What is expected — Could you reproduce, from the records below, everything from the line with "to create and" down to the line with "control network for", keeping both of those lines and changing nothing?
──────
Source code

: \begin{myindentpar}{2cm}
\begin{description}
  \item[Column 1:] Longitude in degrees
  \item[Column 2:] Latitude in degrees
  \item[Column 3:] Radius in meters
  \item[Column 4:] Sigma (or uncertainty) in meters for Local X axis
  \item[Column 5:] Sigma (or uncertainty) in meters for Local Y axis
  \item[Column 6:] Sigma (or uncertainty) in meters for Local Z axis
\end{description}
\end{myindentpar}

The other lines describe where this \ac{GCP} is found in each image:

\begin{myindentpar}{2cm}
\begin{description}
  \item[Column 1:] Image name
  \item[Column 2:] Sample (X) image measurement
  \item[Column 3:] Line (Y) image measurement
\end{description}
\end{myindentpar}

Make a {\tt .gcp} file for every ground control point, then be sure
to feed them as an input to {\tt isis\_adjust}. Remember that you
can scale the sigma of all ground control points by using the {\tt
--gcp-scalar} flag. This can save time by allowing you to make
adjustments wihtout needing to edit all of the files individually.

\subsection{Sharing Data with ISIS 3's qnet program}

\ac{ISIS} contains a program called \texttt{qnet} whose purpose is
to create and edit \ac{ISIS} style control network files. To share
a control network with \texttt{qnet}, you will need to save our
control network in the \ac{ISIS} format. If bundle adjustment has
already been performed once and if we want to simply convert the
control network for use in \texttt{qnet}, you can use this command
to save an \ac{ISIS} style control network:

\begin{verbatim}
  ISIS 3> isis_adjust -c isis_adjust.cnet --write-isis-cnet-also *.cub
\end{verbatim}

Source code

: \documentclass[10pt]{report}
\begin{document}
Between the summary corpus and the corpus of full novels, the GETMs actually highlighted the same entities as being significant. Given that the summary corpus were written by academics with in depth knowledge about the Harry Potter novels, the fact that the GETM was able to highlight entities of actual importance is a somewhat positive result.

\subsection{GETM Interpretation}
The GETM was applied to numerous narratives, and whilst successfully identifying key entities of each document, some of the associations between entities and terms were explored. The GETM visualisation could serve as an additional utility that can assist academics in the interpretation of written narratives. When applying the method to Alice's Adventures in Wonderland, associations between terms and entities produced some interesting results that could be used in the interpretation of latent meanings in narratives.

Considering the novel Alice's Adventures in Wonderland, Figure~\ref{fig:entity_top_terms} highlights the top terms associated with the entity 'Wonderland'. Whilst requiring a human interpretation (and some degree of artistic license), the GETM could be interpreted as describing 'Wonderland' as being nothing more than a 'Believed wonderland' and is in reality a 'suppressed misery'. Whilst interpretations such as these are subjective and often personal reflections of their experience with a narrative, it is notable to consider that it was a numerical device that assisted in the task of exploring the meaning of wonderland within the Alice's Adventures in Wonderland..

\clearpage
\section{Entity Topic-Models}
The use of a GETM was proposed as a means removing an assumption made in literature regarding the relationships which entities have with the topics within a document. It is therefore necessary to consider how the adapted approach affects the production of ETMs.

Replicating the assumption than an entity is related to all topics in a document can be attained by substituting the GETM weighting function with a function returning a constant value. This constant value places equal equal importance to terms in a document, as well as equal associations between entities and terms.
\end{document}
──────
Result for this task —
to create and edit \ac{ISIS} style control network files. To share
a control network with \texttt{qnet}, you will need to save our
control network in the \ac{ISIS} format. If bundle adjustment has
already been performed once and if we want to simply convert the
control network for use in \texttt{qnet}, you can use this command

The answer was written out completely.